Understand Dockerfile

Published in

The Startup

6 min readDec 2, 2020

Introduction

Dockerfile is the basic concept for building Docker images. It is better to understand it if you want to dig into Docker image building scenarios a bit more deeply.

Dockerfile is a text file that contains a list of commands (instructions), which describes how a Docker image is built based on them. The command docker build tells Docker to build the image by following the content (instructions) inside the Dockerfile.

Structure and Format

Dockerfile starts with a FROM command which indicates the base image. The subsequent commands in the Docker file are executed on the base image which must be a valid image.

Here is the format:

# Comments
COMMAND arguments

A comment line starts with # and describes the purposes or whatever you want.
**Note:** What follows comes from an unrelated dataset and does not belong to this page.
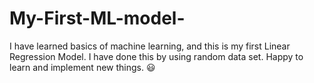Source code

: # My-First-ML-model-
I have learned basics of machine learning, and this is my first Linear Regression Model. I have done this by using random data set. Happy to learn and implement new things. 😃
The COMMAND is not required to be uppercase but it is a convention here to distinguish them from arguments obviously.

An example of Dockerfile:

# The latest version of Ubuntu is used as the base image for this Dockerfile.
FROM ubuntu:latest# Set the author field for the generated image.
MAINTAINER rocky.chen@example.com# Run some commands.
RUN apt-get update && apt-get install -yq curl
RUN apt-get clean# Commands to run when the generated image gets launched.
CMD ["top"]
CMD ["ls", "-l"]# Set working directory and environment variables.
WORKDIR /root
ENV VAR1 version1# Add a shell script to the generated image.
ADD run.sh /root/run.sh
RUN chmod +x run.sh# Set entry point and argments for the generated image.
ENTRYPOINT ["./run.sh"]
CMD ["arg1"]

Build Context

To build your Docker image, you could call docker image build command by specifying building directory with the Dockerfile in the terminal and some arguments can be provided as well. For example:

$ docker image build .

It tells Docker to build an image according to the Docker file in the current directory, called the context of the build.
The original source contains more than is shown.